Data supplied –
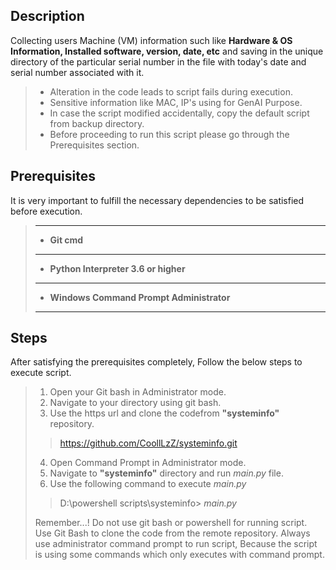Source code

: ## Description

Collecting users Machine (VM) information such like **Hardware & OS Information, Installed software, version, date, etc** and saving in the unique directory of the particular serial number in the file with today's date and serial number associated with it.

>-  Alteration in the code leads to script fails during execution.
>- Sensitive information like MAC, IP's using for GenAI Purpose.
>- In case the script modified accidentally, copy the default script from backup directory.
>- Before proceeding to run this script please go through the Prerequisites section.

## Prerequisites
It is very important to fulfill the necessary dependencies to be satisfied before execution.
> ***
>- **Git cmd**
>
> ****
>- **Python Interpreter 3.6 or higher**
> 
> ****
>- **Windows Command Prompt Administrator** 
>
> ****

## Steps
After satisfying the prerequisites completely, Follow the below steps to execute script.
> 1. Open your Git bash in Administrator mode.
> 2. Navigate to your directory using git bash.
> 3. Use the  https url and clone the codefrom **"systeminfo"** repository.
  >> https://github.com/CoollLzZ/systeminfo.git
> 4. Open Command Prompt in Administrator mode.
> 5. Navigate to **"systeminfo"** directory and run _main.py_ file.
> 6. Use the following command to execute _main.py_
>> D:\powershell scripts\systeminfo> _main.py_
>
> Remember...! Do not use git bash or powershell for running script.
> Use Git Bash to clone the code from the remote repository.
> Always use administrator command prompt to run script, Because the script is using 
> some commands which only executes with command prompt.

...

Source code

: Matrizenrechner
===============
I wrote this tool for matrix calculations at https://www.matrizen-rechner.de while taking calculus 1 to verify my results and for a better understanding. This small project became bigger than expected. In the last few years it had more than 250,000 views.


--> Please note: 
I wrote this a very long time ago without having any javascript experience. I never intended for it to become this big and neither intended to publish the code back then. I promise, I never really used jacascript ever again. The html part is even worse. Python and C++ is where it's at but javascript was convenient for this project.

---

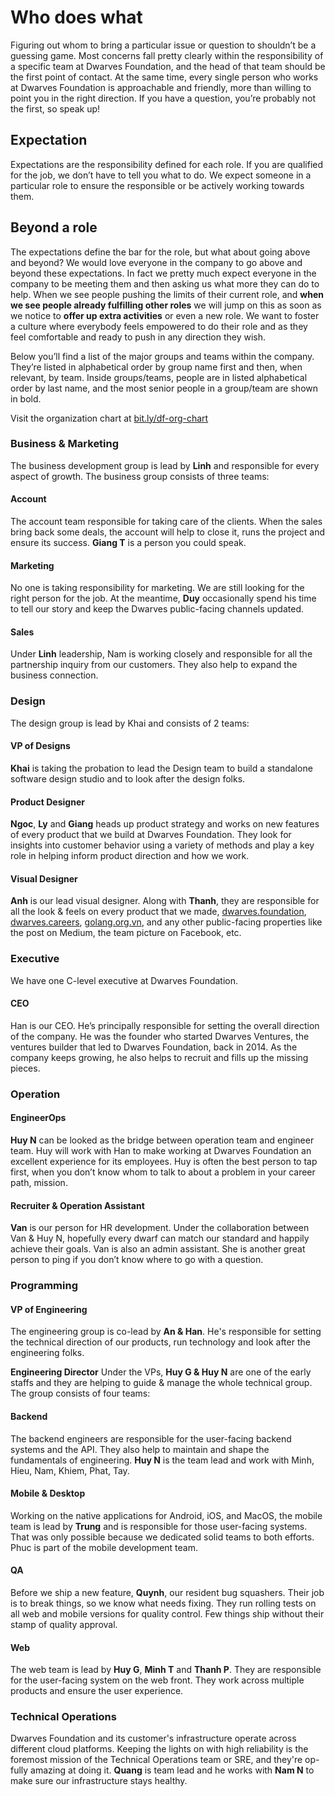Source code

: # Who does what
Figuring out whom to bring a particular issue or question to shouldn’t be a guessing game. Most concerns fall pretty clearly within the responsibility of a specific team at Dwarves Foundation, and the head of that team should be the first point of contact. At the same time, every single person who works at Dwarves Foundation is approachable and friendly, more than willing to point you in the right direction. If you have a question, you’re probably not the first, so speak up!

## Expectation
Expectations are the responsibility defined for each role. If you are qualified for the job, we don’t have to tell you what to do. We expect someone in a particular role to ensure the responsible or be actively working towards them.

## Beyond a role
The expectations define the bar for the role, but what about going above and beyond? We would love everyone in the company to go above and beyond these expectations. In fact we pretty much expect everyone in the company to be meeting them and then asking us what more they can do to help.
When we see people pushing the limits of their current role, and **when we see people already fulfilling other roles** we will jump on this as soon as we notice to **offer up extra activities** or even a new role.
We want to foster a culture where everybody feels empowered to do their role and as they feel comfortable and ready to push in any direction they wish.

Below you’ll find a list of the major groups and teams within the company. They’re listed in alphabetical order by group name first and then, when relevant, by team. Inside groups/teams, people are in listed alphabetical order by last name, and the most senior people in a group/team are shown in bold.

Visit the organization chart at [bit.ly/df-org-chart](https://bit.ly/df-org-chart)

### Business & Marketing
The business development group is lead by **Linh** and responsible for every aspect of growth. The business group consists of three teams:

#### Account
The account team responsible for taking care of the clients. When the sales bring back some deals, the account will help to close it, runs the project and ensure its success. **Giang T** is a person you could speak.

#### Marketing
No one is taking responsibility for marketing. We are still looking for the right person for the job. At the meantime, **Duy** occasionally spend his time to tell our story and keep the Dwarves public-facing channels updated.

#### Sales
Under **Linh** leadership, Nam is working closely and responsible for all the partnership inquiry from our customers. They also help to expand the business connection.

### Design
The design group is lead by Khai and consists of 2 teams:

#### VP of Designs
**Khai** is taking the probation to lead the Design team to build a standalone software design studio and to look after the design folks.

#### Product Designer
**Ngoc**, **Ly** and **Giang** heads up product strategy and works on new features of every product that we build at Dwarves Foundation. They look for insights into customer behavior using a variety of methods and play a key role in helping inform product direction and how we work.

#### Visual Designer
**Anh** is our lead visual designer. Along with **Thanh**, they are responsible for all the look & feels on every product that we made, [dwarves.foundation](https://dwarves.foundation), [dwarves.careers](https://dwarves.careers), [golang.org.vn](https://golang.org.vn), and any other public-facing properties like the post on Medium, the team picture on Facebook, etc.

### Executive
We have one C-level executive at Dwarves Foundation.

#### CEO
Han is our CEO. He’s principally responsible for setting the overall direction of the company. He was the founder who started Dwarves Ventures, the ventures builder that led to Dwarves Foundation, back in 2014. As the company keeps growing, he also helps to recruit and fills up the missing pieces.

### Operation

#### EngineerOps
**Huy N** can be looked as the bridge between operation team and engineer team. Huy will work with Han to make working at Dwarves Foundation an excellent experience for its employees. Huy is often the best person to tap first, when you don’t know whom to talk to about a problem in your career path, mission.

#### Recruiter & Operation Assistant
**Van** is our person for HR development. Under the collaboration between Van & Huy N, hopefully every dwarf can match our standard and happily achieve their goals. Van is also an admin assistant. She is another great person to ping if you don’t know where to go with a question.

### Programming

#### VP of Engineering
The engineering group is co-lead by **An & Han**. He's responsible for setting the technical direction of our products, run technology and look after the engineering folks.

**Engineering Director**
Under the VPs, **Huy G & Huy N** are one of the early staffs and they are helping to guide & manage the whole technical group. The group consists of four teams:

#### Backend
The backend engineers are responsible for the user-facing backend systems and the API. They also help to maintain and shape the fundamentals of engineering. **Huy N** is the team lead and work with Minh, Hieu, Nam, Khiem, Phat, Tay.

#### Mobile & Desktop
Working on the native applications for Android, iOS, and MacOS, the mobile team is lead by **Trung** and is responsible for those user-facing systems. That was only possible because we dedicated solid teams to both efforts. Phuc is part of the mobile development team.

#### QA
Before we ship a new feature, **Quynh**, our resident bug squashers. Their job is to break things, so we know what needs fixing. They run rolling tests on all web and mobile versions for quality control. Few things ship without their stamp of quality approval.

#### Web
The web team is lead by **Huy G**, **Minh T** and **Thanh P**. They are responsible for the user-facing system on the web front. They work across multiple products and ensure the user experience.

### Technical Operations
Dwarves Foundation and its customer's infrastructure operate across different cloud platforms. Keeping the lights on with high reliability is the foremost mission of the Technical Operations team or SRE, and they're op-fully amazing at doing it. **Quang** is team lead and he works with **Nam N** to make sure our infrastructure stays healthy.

Task requirements – Your answer should be the lines above from the one containing "for GenAI Purpose." through the one containing "the Prerequisites section.", copied exactly and with both ends kept.

Solution for this exercise –
>- Sensitive information like MAC, IP's using for GenAI Purpose.
>- In case the script modified accidentally, copy the default script from backup directory.
>- Before proceeding to run this script please go through the Prerequisites section.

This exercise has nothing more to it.